◆ **Exercise material**:
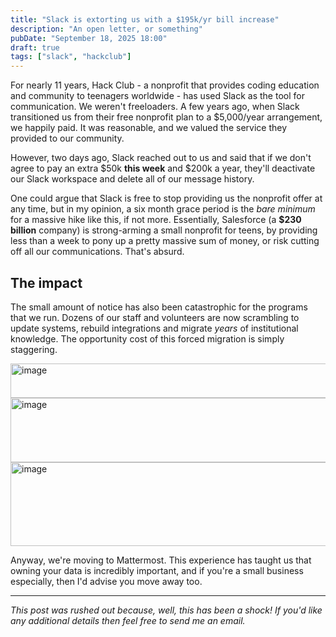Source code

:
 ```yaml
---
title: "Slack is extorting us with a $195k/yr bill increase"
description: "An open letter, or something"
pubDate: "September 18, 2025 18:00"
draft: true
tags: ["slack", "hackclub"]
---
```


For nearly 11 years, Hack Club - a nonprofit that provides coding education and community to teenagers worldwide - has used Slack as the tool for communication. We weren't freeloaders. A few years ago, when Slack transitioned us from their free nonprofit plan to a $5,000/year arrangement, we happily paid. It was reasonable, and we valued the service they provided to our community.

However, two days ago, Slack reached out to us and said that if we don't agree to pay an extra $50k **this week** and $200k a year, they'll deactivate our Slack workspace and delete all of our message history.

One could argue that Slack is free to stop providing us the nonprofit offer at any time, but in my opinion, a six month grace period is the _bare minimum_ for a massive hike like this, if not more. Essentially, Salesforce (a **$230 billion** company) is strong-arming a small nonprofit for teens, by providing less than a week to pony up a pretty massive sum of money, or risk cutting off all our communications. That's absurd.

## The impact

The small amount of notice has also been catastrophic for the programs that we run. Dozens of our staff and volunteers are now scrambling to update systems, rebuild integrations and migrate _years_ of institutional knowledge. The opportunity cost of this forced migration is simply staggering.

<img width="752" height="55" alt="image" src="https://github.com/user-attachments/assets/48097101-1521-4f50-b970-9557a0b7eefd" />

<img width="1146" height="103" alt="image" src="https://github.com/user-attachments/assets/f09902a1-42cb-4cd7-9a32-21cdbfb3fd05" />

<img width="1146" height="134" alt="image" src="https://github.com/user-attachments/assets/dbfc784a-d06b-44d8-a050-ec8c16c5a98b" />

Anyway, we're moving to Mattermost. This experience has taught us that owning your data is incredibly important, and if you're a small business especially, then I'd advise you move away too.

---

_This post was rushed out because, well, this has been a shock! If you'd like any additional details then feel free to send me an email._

--

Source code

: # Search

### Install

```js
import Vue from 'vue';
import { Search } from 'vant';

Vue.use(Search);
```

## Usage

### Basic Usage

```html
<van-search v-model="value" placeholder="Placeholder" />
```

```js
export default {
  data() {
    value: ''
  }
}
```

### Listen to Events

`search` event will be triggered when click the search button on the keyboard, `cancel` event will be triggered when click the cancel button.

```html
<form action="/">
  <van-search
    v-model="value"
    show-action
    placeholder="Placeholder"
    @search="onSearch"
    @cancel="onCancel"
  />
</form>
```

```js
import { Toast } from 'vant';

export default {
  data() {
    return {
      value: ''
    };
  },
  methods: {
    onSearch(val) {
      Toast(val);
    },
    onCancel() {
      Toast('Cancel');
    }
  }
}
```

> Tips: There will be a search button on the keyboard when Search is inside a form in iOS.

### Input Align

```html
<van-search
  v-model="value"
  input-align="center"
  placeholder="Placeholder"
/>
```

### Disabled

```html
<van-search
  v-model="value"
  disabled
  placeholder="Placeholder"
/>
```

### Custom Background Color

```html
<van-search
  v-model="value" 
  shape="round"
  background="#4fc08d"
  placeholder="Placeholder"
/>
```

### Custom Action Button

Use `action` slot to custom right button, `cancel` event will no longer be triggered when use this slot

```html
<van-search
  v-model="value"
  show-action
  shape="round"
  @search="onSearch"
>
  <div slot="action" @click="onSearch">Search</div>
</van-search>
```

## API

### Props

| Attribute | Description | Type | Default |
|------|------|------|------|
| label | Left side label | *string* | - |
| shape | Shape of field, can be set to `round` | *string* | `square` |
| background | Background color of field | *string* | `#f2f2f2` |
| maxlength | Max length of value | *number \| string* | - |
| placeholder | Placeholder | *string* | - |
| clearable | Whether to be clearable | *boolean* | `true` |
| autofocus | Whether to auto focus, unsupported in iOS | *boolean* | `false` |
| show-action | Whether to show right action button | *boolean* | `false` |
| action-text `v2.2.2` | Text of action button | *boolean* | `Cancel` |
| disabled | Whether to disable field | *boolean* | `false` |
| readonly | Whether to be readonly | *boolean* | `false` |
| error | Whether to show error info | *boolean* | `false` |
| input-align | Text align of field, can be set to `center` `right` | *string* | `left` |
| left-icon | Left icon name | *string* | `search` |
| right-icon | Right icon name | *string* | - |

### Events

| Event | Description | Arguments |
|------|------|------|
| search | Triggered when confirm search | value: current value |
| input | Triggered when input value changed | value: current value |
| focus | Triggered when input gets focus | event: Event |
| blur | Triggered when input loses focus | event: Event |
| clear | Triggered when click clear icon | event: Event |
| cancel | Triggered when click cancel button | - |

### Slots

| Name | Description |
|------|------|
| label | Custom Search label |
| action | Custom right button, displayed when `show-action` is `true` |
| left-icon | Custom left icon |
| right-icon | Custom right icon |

* * *

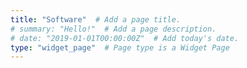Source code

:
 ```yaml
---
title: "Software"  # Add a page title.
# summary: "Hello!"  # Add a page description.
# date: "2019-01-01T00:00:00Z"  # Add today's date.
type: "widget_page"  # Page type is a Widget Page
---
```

◆ **Problem**:
Every line of the records that includes the word "show" should be gathered.

◆ **Result for this task**:
    show-action
  show-action
| show-action | Whether to show right action button | *boolean* | `false` |
| error | Whether to show error info | *boolean* | `false` |
| action | Custom right button, displayed when `show-action` is `true` |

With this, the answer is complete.